Zhang Huan : Hi, hi ! ça m’a traversé l’esprit, évidemment : je voulais que des chanteurs fassent l’amour dans un environnement inconfortable. On m’a fait comprendre que ça n’irait pas. J’ai dû laisser tomber l’idée, tant ça semblait impossible… Je pense qu’on m’aurait battu à mort si j’avais insisté !

Vous avez pourtant chargé la Monnaie de recruter des figurantes entièrement dévêtues… et aucune ne semblait vous plaire, d’ailleurs.

C’est vrai. Sans doute qu’elles devaient correspondre à un vieux fantasme : ligne mincissime, cheveux longs, look d’adolescente. Bon, on a néanmoins fini par en trouver une, d’origine asiatique.

Ce Sémélé, oratorio d’Haendel, sera-t-il quand même empreint d’un petit souffle religieux ?

Il y a tout un arrière-plan religieux ! Mais le message est athéiste : il n’existe point de salut divin. S’il veut améliorer son sort, l’être humain ne doit se fier à aucune entité supérieure, qu’elle se nomme Bouddha, Jésus ou Jupiter. Il ne peut compter que sur lui-même.

C’était aussi votre opinion quand vous avez quitté la Chine, après que le gouvernement eut interdit votre collectif artistique, en 1998 ?

Deux mois après mon arrivée à New York, j’ai conçu Pilgrimage, dans le Queens ( NDLR : couché dans un lit de style Ming, entouré de chiens de dix races différentes, Zhang repose sur plusieurs blocs de glace, jusqu’à froidure insupportable). Puis, en 1999, My America – Hard to Acclimatize (56 Américains nus reproduisent une série d’actions rituelles du bouddhisme, avant de jeter des pains à la tête de Zhang), et ensuite, en 2002, My New York (l’artiste se couvre le corps de steaks crus). Toutes ces performances montrent les efforts d’un individu pour prendre le contrôle d’une situation difficile. Je pense que personne ne peut fuir la cruauté du monde, ni moi ni le public. Il n’y a pas d’échappatoire, nous sommes tous impliqués dans la réalité qui se déroule sous nos yeux.

Dites, et comment vous acclimatez-vous à Bruxelles ?

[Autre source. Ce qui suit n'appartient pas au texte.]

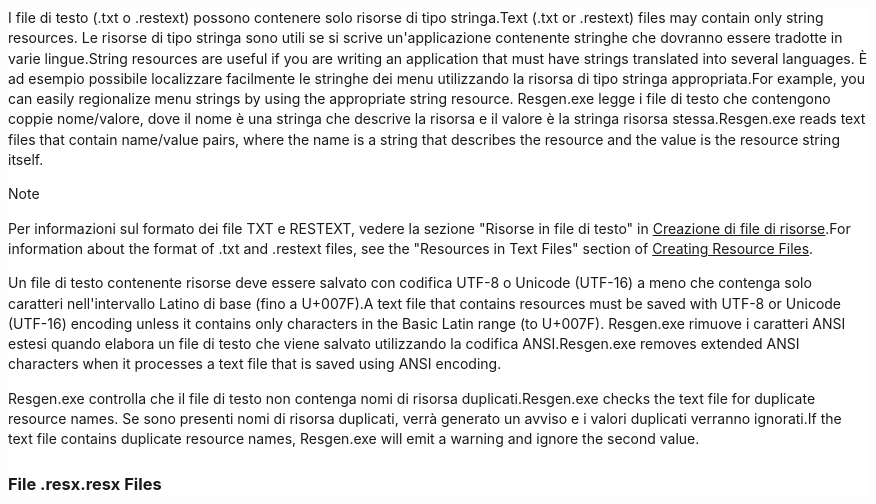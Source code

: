  <span data-ttu-id="4efd8-184">I file di testo (.txt o .restext) possono contenere solo risorse di tipo stringa.</span><span class="sxs-lookup"><span data-stu-id="4efd8-184">Text (.txt or .restext) files may contain only string resources.</span></span> <span data-ttu-id="4efd8-185">Le risorse di tipo stringa sono utili se si scrive un'applicazione contenente stringhe che dovranno essere tradotte in varie lingue.</span><span class="sxs-lookup"><span data-stu-id="4efd8-185">String resources are useful if you are writing an application that must have strings translated into several languages.</span></span> <span data-ttu-id="4efd8-186">È ad esempio possibile localizzare facilmente le stringhe dei menu utilizzando la risorsa di tipo stringa appropriata.</span><span class="sxs-lookup"><span data-stu-id="4efd8-186">For example, you can easily regionalize menu strings by using the appropriate string resource.</span></span> <span data-ttu-id="4efd8-187">Resgen.exe legge i file di testo che contengono coppie nome/valore, dove il nome è una stringa che descrive la risorsa e il valore è la stringa risorsa stessa.</span><span class="sxs-lookup"><span data-stu-id="4efd8-187">Resgen.exe reads text files that contain name/value pairs, where the name is a string that describes the resource and the value is the resource string itself.</span></span>  
  
> [!NOTE]
> <span data-ttu-id="4efd8-188">Per informazioni sul formato dei file TXT e RESTEXT, vedere la sezione "Risorse in file di testo" in [Creazione di file di risorse](../resources/creating-resource-files-for-desktop-apps.md).</span><span class="sxs-lookup"><span data-stu-id="4efd8-188">For information about the format of .txt and .restext files, see the "Resources in Text Files" section of [Creating Resource Files](../resources/creating-resource-files-for-desktop-apps.md).</span></span>  
  
 <span data-ttu-id="4efd8-189">Un file di testo contenente risorse deve essere salvato con codifica UTF-8 o Unicode (UTF-16) a meno che contenga solo caratteri nell'intervallo Latino di base (fino a U+007F).</span><span class="sxs-lookup"><span data-stu-id="4efd8-189">A text file that contains resources must be saved with UTF-8 or Unicode (UTF-16) encoding unless it contains only characters in the Basic Latin range (to U+007F).</span></span> <span data-ttu-id="4efd8-190">Resgen.exe rimuove i caratteri ANSI estesi quando elabora un file di testo che viene salvato utilizzando la codifica ANSI.</span><span class="sxs-lookup"><span data-stu-id="4efd8-190">Resgen.exe removes extended ANSI characters when it processes a text file that is saved using ANSI encoding.</span></span>  
  
 <span data-ttu-id="4efd8-191">Resgen.exe controlla che il file di testo non contenga nomi di risorsa duplicati.</span><span class="sxs-lookup"><span data-stu-id="4efd8-191">Resgen.exe checks the text file for duplicate resource names.</span></span> <span data-ttu-id="4efd8-192">Se sono presenti nomi di risorsa duplicati, verrà generato un avviso e i valori duplicati verranno ignorati.</span><span class="sxs-lookup"><span data-stu-id="4efd8-192">If the text file contains duplicate resource names, Resgen.exe will emit a warning and ignore the second value.</span></span>  
  
### <a name="resx-files"></a><span data-ttu-id="4efd8-193">File .resx</span><span class="sxs-lookup"><span data-stu-id="4efd8-193">.resx Files</span></span>  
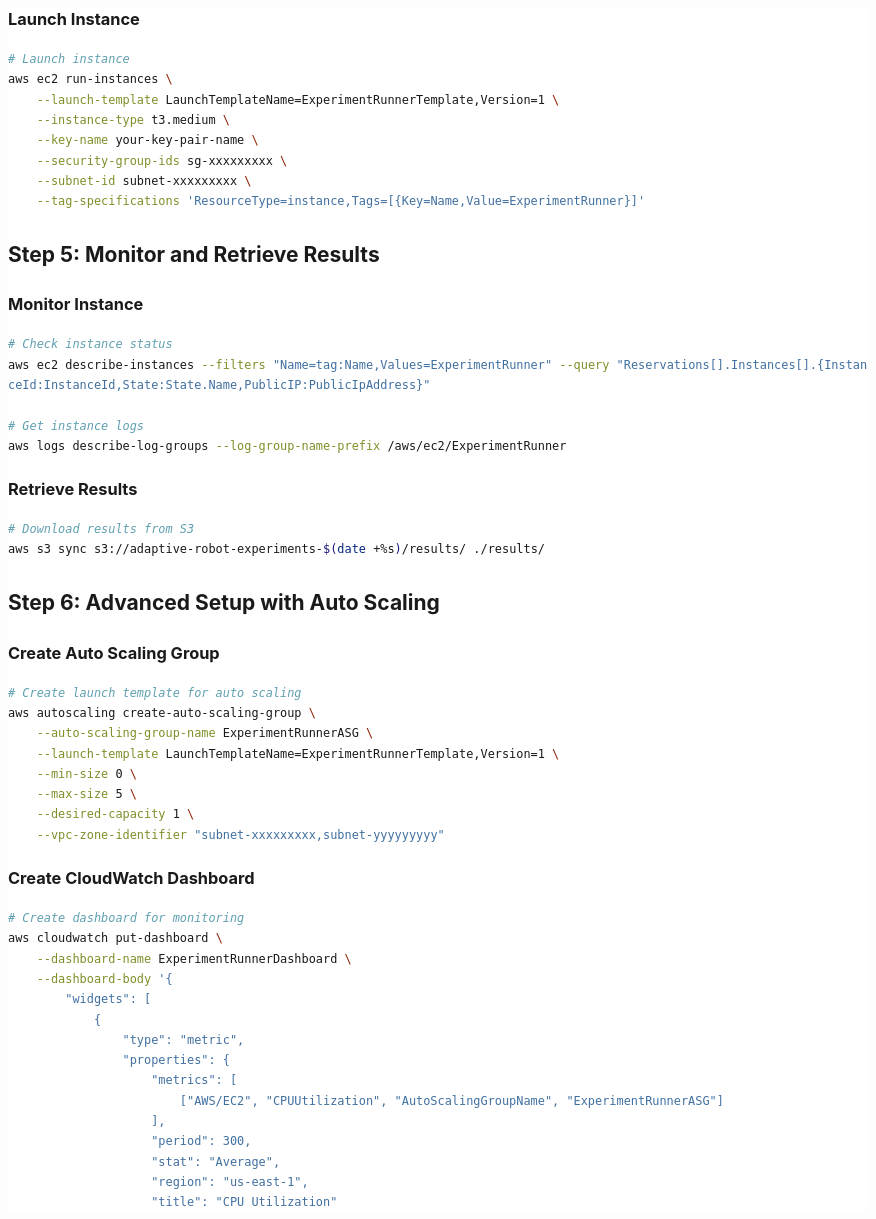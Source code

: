 ### Launch Instance
```bash
# Launch instance
aws ec2 run-instances \
    --launch-template LaunchTemplateName=ExperimentRunnerTemplate,Version=1 \
    --instance-type t3.medium \
    --key-name your-key-pair-name \
    --security-group-ids sg-xxxxxxxxx \
    --subnet-id subnet-xxxxxxxxx \
    --tag-specifications 'ResourceType=instance,Tags=[{Key=Name,Value=ExperimentRunner}]'
```

## Step 5: Monitor and Retrieve Results

### Monitor Instance
```bash
# Check instance status
aws ec2 describe-instances --filters "Name=tag:Name,Values=ExperimentRunner" --query "Reservations[].Instances[].{InstanceId:InstanceId,State:State.Name,PublicIP:PublicIpAddress}"

# Get instance logs
aws logs describe-log-groups --log-group-name-prefix /aws/ec2/ExperimentRunner
```

### Retrieve Results
```bash
# Download results from S3
aws s3 sync s3://adaptive-robot-experiments-$(date +%s)/results/ ./results/
```

## Step 6: Advanced Setup with Auto Scaling

### Create Auto Scaling Group
```bash
# Create launch template for auto scaling
aws autoscaling create-auto-scaling-group \
    --auto-scaling-group-name ExperimentRunnerASG \
    --launch-template LaunchTemplateName=ExperimentRunnerTemplate,Version=1 \
    --min-size 0 \
    --max-size 5 \
    --desired-capacity 1 \
    --vpc-zone-identifier "subnet-xxxxxxxxx,subnet-yyyyyyyyy"
```

### Create CloudWatch Dashboard
```bash
# Create dashboard for monitoring
aws cloudwatch put-dashboard \
    --dashboard-name ExperimentRunnerDashboard \
    --dashboard-body '{
        "widgets": [
            {
                "type": "metric",
                "properties": {
                    "metrics": [
                        ["AWS/EC2", "CPUUtilization", "AutoScalingGroupName", "ExperimentRunnerASG"]
                    ],
                    "period": 300,
                    "stat": "Average",
                    "region": "us-east-1",
                    "title": "CPU Utilization"
```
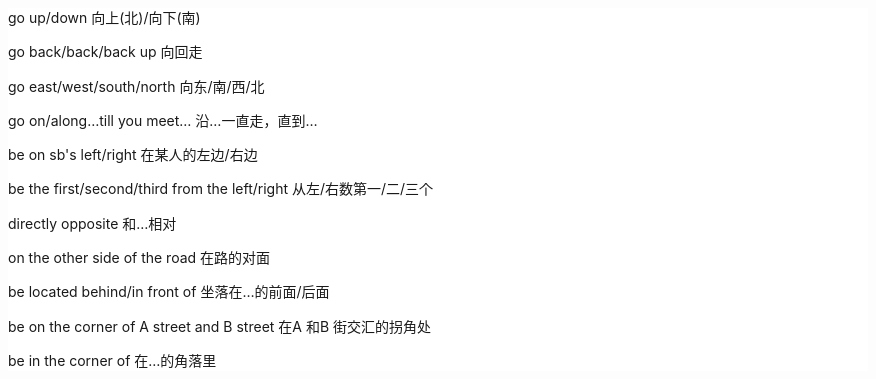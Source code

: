 go up/down 向上(北)/向下(南)

go back/back/back up 向回走

go east/west/south/north 向东/南/西/北

go on/along…till you meet… 沿…一直走，直到…

be on sb's left/right 在某人的左边/右边

be the first/second/third from the left/right 从左/右数第一/二/三个 

directly opposite 和…相对

on the other side of the road 在路的对面

be located behind/in front of 坐落在…的前面/后面

be on the corner of A street and B street 在A 和B 街交汇的拐角处 

be in the corner of 在…的角落里

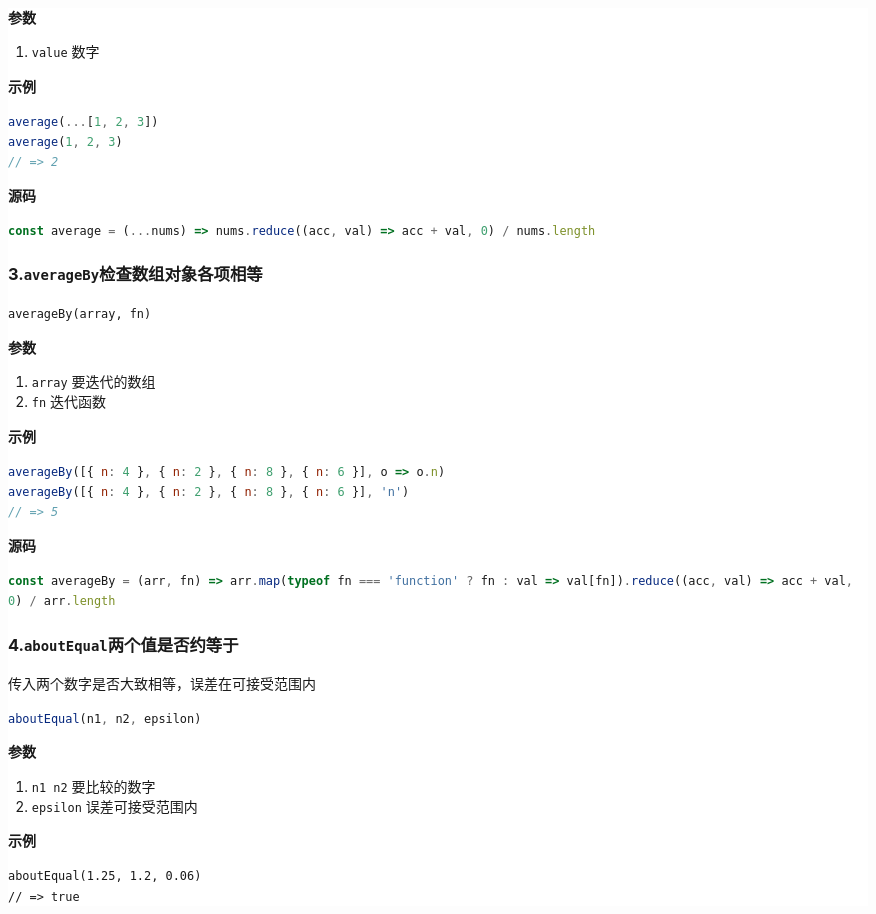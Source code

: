 **参数**

1. `value` 数字

**示例**

```js
average(...[1, 2, 3])
average(1, 2, 3)
// => 2
```

**源码**

```js
const average = (...nums) => nums.reduce((acc, val) => acc + val, 0) / nums.length
```

### 3.`averageBy`检查数组对象各项相等

```
averageBy(array, fn)
```

**参数**

1. `array` 要迭代的数组
2. `fn` 迭代函数

**示例**

```js
averageBy([{ n: 4 }, { n: 2 }, { n: 8 }, { n: 6 }], o => o.n)
averageBy([{ n: 4 }, { n: 2 }, { n: 8 }, { n: 6 }], 'n')
// => 5
```

**源码**

```js
const averageBy = (arr, fn) => arr.map(typeof fn === 'function' ? fn : val => val[fn]).reduce((acc, val) => acc + val, 0) / arr.length
```

### 4.`aboutEqual`两个值是否约等于

传入两个数字是否大致相等，误差在可接受范围内

```js
aboutEqual(n1, n2, epsilon)
```

**参数**

1. `n1 n2` 要比较的数字
2. `epsilon` 误差可接受范围内

**示例**

```
aboutEqual(1.25, 1.2, 0.06)
// => true
```
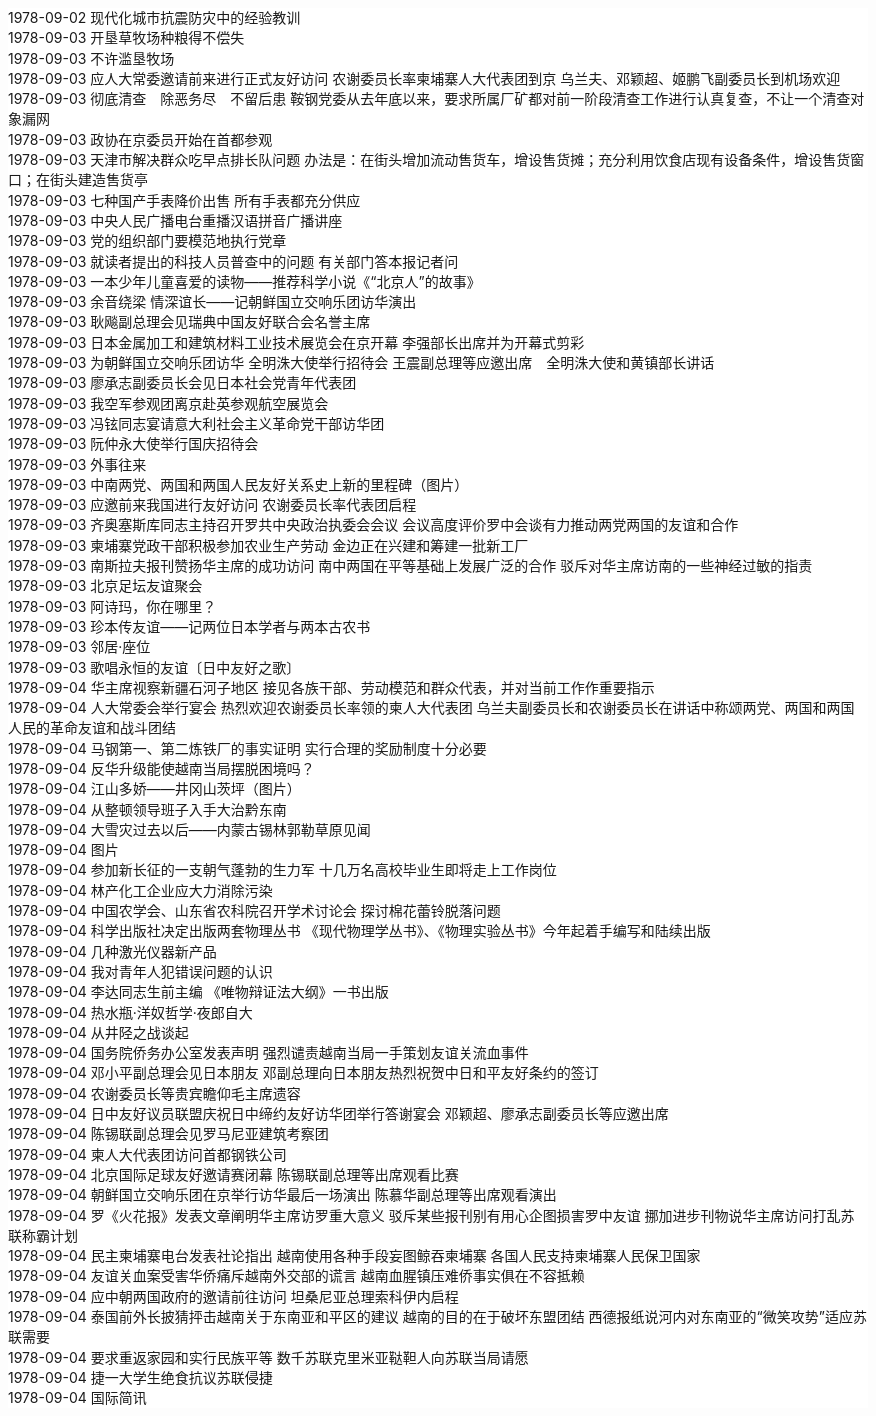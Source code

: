 1978-09-02 现代化城市抗震防灾中的经验教训  
1978-09-03 开垦草牧场种粮得不偿失  
1978-09-03 不许滥垦牧场  
1978-09-03 应人大常委邀请前来进行正式友好访问  农谢委员长率柬埔寨人大代表团到京  乌兰夫、邓颖超、姬鹏飞副委员长到机场欢迎  
1978-09-03 彻底清查　除恶务尽　不留后患  鞍钢党委从去年底以来，要求所属厂矿都对前一阶段清查工作进行认真复查，不让一个清查对象漏网  
1978-09-03 政协在京委员开始在首都参观  
1978-09-03 天津市解决群众吃早点排长队问题  办法是：在街头增加流动售货车，增设售货摊；充分利用饮食店现有设备条件，增设售货窗口；在街头建造售货亭  
1978-09-03 七种国产手表降价出售  所有手表都充分供应  
1978-09-03 中央人民广播电台重播汉语拼音广播讲座  
1978-09-03 党的组织部门要模范地执行党章  
1978-09-03 就读者提出的科技人员普查中的问题  有关部门答本报记者问  
1978-09-03 一本少年儿童喜爱的读物——推荐科学小说《“北京人”的故事》  
1978-09-03 余音绕梁  情深谊长——记朝鲜国立交响乐团访华演出  
1978-09-03 耿飚副总理会见瑞典中国友好联合会名誉主席  
1978-09-03 日本金属加工和建筑材料工业技术展览会在京开幕  李强部长出席并为开幕式剪彩  
1978-09-03 为朝鲜国立交响乐团访华  全明洙大使举行招待会  王震副总理等应邀出席　全明洙大使和黄镇部长讲话  
1978-09-03 廖承志副委员长会见日本社会党青年代表团  
1978-09-03 我空军参观团离京赴英参观航空展览会  
1978-09-03 冯铉同志宴请意大利社会主义革命党干部访华团  
1978-09-03 阮仲永大使举行国庆招待会  
1978-09-03 外事往来  
1978-09-03 中南两党、两国和两国人民友好关系史上新的里程碑（图片）  
1978-09-03 应邀前来我国进行友好访问  农谢委员长率代表团启程  
1978-09-03 齐奥塞斯库同志主持召开罗共中央政治执委会会议  会议高度评价罗中会谈有力推动两党两国的友谊和合作  
1978-09-03 柬埔寨党政干部积极参加农业生产劳动  金边正在兴建和筹建一批新工厂  
1978-09-03 南斯拉夫报刊赞扬华主席的成功访问  南中两国在平等基础上发展广泛的合作  驳斥对华主席访南的一些神经过敏的指责  
1978-09-03 北京足坛友谊聚会  
1978-09-03 阿诗玛，你在哪里？  
1978-09-03 珍本传友谊——记两位日本学者与两本古农书  
1978-09-03 邻居·座位  
1978-09-03 歌唱永恒的友谊〔日中友好之歌〕  
1978-09-04 华主席视察新疆石河子地区  接见各族干部、劳动模范和群众代表，并对当前工作作重要指示  
1978-09-04 人大常委会举行宴会  热烈欢迎农谢委员长率领的柬人大代表团  乌兰夫副委员长和农谢委员长在讲话中称颂两党、两国和两国人民的革命友谊和战斗团结  
1978-09-04 马钢第一、第二炼铁厂的事实证明  实行合理的奖励制度十分必要  
1978-09-04 反华升级能使越南当局摆脱困境吗？  
1978-09-04 江山多娇——井冈山茨坪（图片）  
1978-09-04 从整顿领导班子入手大治黔东南  
1978-09-04 大雪灾过去以后——内蒙古锡林郭勒草原见闻  
1978-09-04 图片  
1978-09-04 参加新长征的一支朝气蓬勃的生力军  十几万名高校毕业生即将走上工作岗位  
1978-09-04 林产化工企业应大力消除污染  
1978-09-04 中国农学会、山东省农科院召开学术讨论会  探讨棉花蕾铃脱落问题  
1978-09-04 科学出版社决定出版两套物理丛书  《现代物理学丛书》、《物理实验丛书》今年起着手编写和陆续出版  
1978-09-04 几种激光仪器新产品  
1978-09-04 我对青年人犯错误问题的认识  
1978-09-04 李达同志生前主编  《唯物辩证法大纲》一书出版  
1978-09-04 热水瓶·洋奴哲学·夜郎自大  
1978-09-04 从井陉之战谈起  
1978-09-04 国务院侨务办公室发表声明  强烈谴责越南当局一手策划友谊关流血事件  
1978-09-04 邓小平副总理会见日本朋友  邓副总理向日本朋友热烈祝贺中日和平友好条约的签订  
1978-09-04 农谢委员长等贵宾瞻仰毛主席遗容  
1978-09-04 日中友好议员联盟庆祝日中缔约友好访华团举行答谢宴会  邓颖超、廖承志副委员长等应邀出席  
1978-09-04 陈锡联副总理会见罗马尼亚建筑考察团  
1978-09-04 柬人大代表团访问首都钢铁公司  
1978-09-04 北京国际足球友好邀请赛闭幕  陈锡联副总理等出席观看比赛  
1978-09-04 朝鲜国立交响乐团在京举行访华最后一场演出  陈慕华副总理等出席观看演出  
1978-09-04 罗《火花报》发表文章阐明华主席访罗重大意义  驳斥某些报刊别有用心企图损害罗中友谊  挪加进步刊物说华主席访问打乱苏联称霸计划  
1978-09-04 民主柬埔寨电台发表社论指出  越南使用各种手段妄图鲸吞柬埔寨  各国人民支持柬埔寨人民保卫国家  
1978-09-04 友谊关血案受害华侨痛斥越南外交部的谎言  越南血腥镇压难侨事实俱在不容抵赖  
1978-09-04 应中朝两国政府的邀请前往访问  坦桑尼亚总理索科伊内启程  
1978-09-04 泰国前外长披猜抨击越南关于东南亚和平区的建议  越南的目的在于破坏东盟团结  西德报纸说河内对东南亚的“微笑攻势”适应苏联需要  
1978-09-04 要求重返家园和实行民族平等  数千苏联克里米亚鞑靼人向苏联当局请愿  
1978-09-04 捷一大学生绝食抗议苏联侵捷  
1978-09-04 国际简讯  
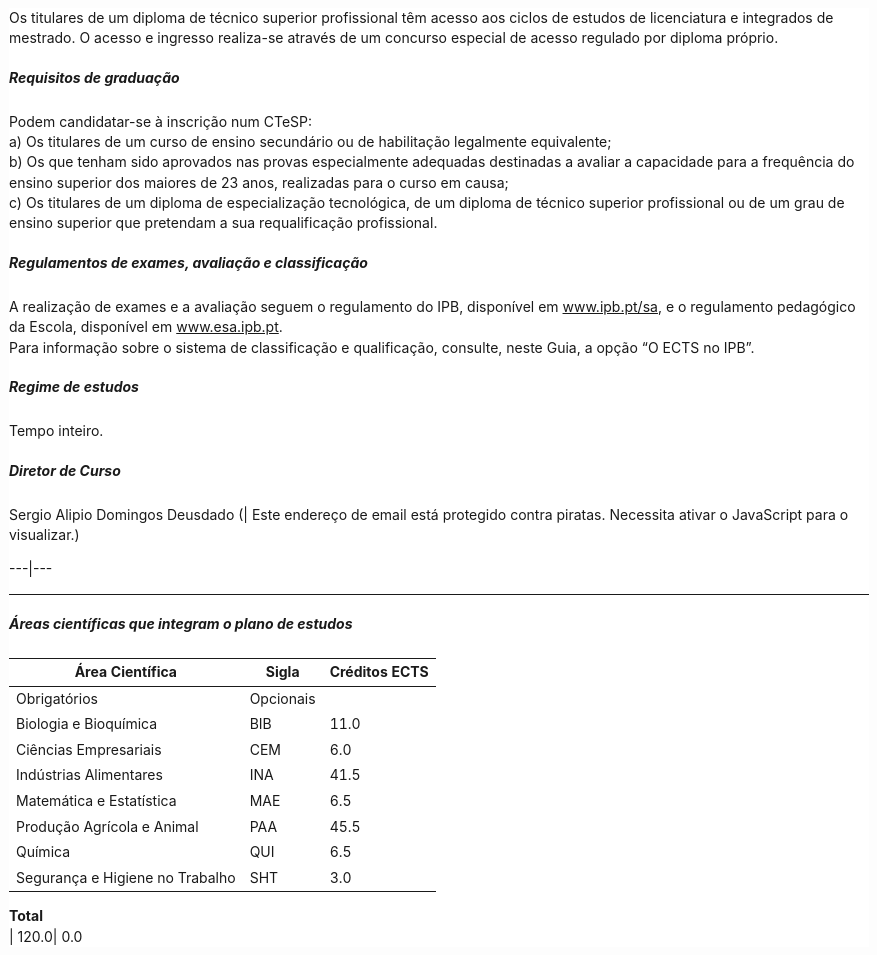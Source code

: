 Os titulares de um diploma de técnico superior profissional têm acesso aos
ciclos de estudos de licenciatura e integrados de mestrado. O acesso e
ingresso realiza-se através de um concurso especial de acesso regulado por
diploma próprio.  
  

##### Requisitos de graduação

Podem candidatar-se à inscrição num CTeSP:  
a) Os titulares de um curso de ensino secundário ou de habilitação legalmente
equivalente;  
b) Os que tenham sido aprovados nas provas especialmente adequadas destinadas
a avaliar a capacidade para a frequência do ensino superior dos maiores de 23
anos, realizadas para o curso em causa;  
c) Os titulares de um diploma de especialização tecnológica, de um diploma de
técnico superior profissional ou de um grau de ensino superior que pretendam a
sua requalificação profissional.  
  

##### Regulamentos de exames, avaliação e classificação

A realização de exames e a avaliação seguem o regulamento do IPB, disponível
em www.ipb.pt/sa, e o regulamento pedagógico da Escola, disponível em
www.esa.ipb.pt.  
Para informação sobre o sistema de classificação e qualificação, consulte,
neste Guia, a opção “O ECTS no IPB”.  
  

##### Regime de estudos

Tempo inteiro.  
  

##### Diretor de Curso

Sergio Alipio Domingos Deusdado (| Este endereço de email está protegido
contra piratas. Necessita ativar o JavaScript para o visualizar.)  
  
---|---  
  
* * *

  

##### Áreas científicas que integram o plano de estudos

Área Científica| Sigla| Créditos ECTS  
---|---|---  
Obrigatórios| Opcionais  
Biologia e Bioquímica| BIB| 11.0| 0.0  
Ciências Empresariais| CEM| 6.0| 0.0  
Indústrias Alimentares| INA| 41.5| 0.0  
Matemática e Estatística| MAE| 6.5| 0.0  
Produção Agrícola e Animal| PAA| 45.5| 0.0  
Química| QUI| 6.5| 0.0  
Segurança e Higiene no Trabalho| SHT| 3.0| 0.0  
**Total**  
| 120.0| 0.0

Très facilement. La météo me convient. En Chine, l’été est humide et infesté de moustiques (il se gratte frénétiquement la peau des avant-bras). En plus, on a déjà tellement préparé cet opéra, dans nos ateliers de Shanghai, qu’ici il n’est plus question que des derniers ajustements.

Alors vous aurez tout le temps de nous concocter un petit My Belgium, ou un My Brussels ?

Ah ah ! Oui, je pourrais l’envisager. En 2002, je m’étais rendu à Ostende pour une exposition. A la gare, deux jeunes gens m’ont entouré, distrait puis volé mes papiers et mon argent. Ça ferait une bonne base…

Mais vous étiez déjà venu en Belgique, n’est-ce pas ?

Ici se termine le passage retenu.